Multi-Center non-BPS Black Holes - the Solution

TL;DR

The paper extends the BPS multi-center framework to non-BPS black holes by building almost-BPS solutions on a Taub-NUT base that describe a rotating central D6-bar-D2 black hole with an arbitrary number of concentric D4-D2-D0 rings. It derives a complete set of warp factors, field strengths, and a detailed angular momentum structure, with center positions constrained by nonlinear bubble equations that are cubic in inter-center distances, yet admit scaling regimes. Regularity requires eliminating Dirac-Misner strings and ensuring horizon regularity, yielding horizon areas tied to the charges and a quartic invariant, while scaling limits reproduce a BPS-like structure even with nonzero 4D angular momentum. The results pave the way for non-BPS microstate geometries and motivate future work on tilted ring configurations, quiver interpretations, marginal stability lines, and duality-based routes to smooth non-BPS microstates.

Abstract

We construct multi-center, non-supersymmetric four-dimensional solutions describing a rotating anti-D6-D2 black hole and an arbitrary number of D4-D2-D0 black holes in a line.
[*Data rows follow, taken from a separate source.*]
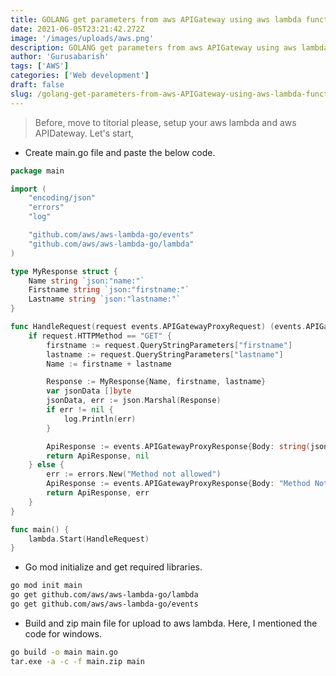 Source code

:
 ```yaml
---
title: GOLANG get parameters from aws APIGateway using aws lambda functions
date: 2021-06-05T23:21:42.272Z
image: '/images/uploads/aws.png'
description: GOLANG get parameters from aws APIGateway using aws lambda functions
author: 'Gurusabarish'
tags: ['AWS']
categories: ['Web development']
draft: false
slug: /golang-get-parameters-from-aws-APIGateway-using-aws-lambda-functions
---
```


> Before, move to titorial please, setup your aws lambda and aws APIDateway. Let's start,

- Create main.go file and paste the below code.

```go
package main

import (
	"encoding/json"
	"errors"
	"log"

	"github.com/aws/aws-lambda-go/events"
	"github.com/aws/aws-lambda-go/lambda"
)

type MyResponse struct {
	Name string `json:"name:"`
	Firstname string `json:"firstname:"`
	Lastname string `json:"lastname:"`
}

func HandleRequest(request events.APIGatewayProxyRequest) (events.APIGatewayProxyResponse, error) {
	if request.HTTPMethod == "GET" {
		firstname := request.QueryStringParameters["firstname"]
		lastname := request.QueryStringParameters["lastname"]
		Name := firstname + lastname

		Response := MyResponse{Name, firstname, lastname}
		var jsonData []byte
		jsonData, err := json.Marshal(Response)
		if err != nil {
			log.Println(err)
		}

		ApiResponse := events.APIGatewayProxyResponse{Body: string(jsonData), StatusCode: 200}
		return ApiResponse, nil
	} else {
		err := errors.New("Method not allowed")
		ApiResponse := events.APIGatewayProxyResponse{Body: "Method Not OK", StatusCode: 502}
		return ApiResponse, err
	}
}

func main() {
	lambda.Start(HandleRequest)
}
```

- Go mod initialize and get required libraries.

```sh
go mod init main
go get github.com/aws/aws-lambda-go/lambda
go get github.com/aws/aws-lambda-go/events
```

- Build and zip main file for upload to aws lambda. Here, I mentioned the code for windows.

```sh
go build -o main main.go
tar.exe -a -c -f main.zip main
```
These solutions correspond to an arbitrary number of extremal non-BPS black rings in a Taub-NUT space with a rotating three-charge black hole in the middle. The positions of the centers are determined by solving a set of "bubble" or "integrability" equations that contain cubic polynomials of the inter-center distance, and that allow scaling solutions even when the total four-dimensional angular momentum of the scaling centers is non-zero.